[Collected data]
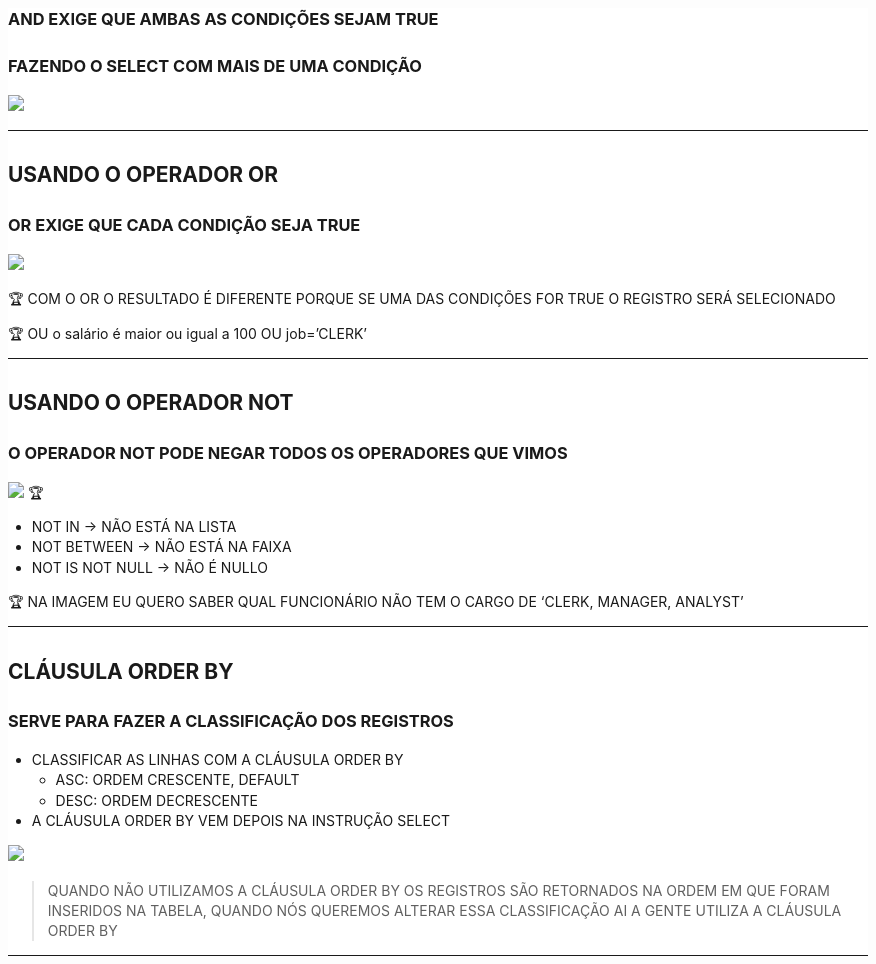 ### AND EXIGE QUE AMBAS AS CONDIÇÕES SEJAM TRUE

### FAZENDO O SELECT COM MAIS DE UMA CONDIÇÃO

<img width="400" src = "https://github.com/ViniciusSXavier999/Assets/blob/main/P%C3%B3sGradua%C3%A7%C3%A3o/consultaSele%C3%A7%C3%A3o12.png" />

---

## USANDO O OPERADOR OR

### OR EXIGE QUE CADA CONDIÇÃO SEJA TRUE

<img width="400" src = "https://github.com/ViniciusSXavier999/Assets/blob/main/P%C3%B3sGradua%C3%A7%C3%A3o/consultaSele%C3%A7%C3%A3o13.png" />

🏆 COM O OR O RESULTADO É DIFERENTE PORQUE SE UMA DAS CONDIÇÕES FOR TRUE O REGISTRO SERÁ SELECIONADO

🏆 OU o salário é maior ou igual a 100 OU job=’CLERK’


---

## USANDO O OPERADOR NOT

### O OPERADOR NOT PODE NEGAR TODOS OS OPERADORES QUE VIMOS

<img width="400" src = "https://github.com/ViniciusSXavier999/Assets/blob/main/P%C3%B3sGradua%C3%A7%C3%A3o/consultaSele%C3%A7%C3%A3o14.png" />
🏆

- NOT IN → NÃO ESTÁ NA LISTA
- NOT BETWEEN → NÃO ESTÁ NA FAIXA
- NOT IS NOT NULL → NÃO É NULLO

🏆 NA IMAGEM EU QUERO SABER QUAL FUNCIONÁRIO NÃO TEM O CARGO DE ‘CLERK, MANAGER, ANALYST’


---

## CLÁUSULA ORDER BY

### SERVE PARA FAZER A CLASSIFICAÇÃO DOS REGISTROS

- CLASSIFICAR AS LINHAS COM A CLÁUSULA ORDER BY
    - ASC: ORDEM CRESCENTE, DEFAULT
    - DESC: ORDEM DECRESCENTE
- A CLÁUSULA ORDER BY VEM DEPOIS NA INSTRUÇÃO SELECT

<img width="400" src = "https://github.com/ViniciusSXavier999/Assets/blob/main/P%C3%B3sGradua%C3%A7%C3%A3o/consultaSele%C3%A7%C3%A3o15.png" />

> QUANDO NÃO UTILIZAMOS A CLÁUSULA ORDER BY OS REGISTROS SÃO RETORNADOS NA ORDEM EM QUE FORAM INSERIDOS NA TABELA, QUANDO NÓS QUEREMOS ALTERAR ESSA CLASSIFICAÇÃO AI A GENTE UTILIZA A CLÁUSULA ORDER BY
> 

---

### Exercise goal:
Apply a filter for "CONDIÇÃO" to the data above, then copy each line that matches.

### Problem solution:
### FAZENDO O SELECT COM MAIS DE UMA CONDIÇÃO
### OR EXIGE QUE CADA CONDIÇÃO SEJA TRUE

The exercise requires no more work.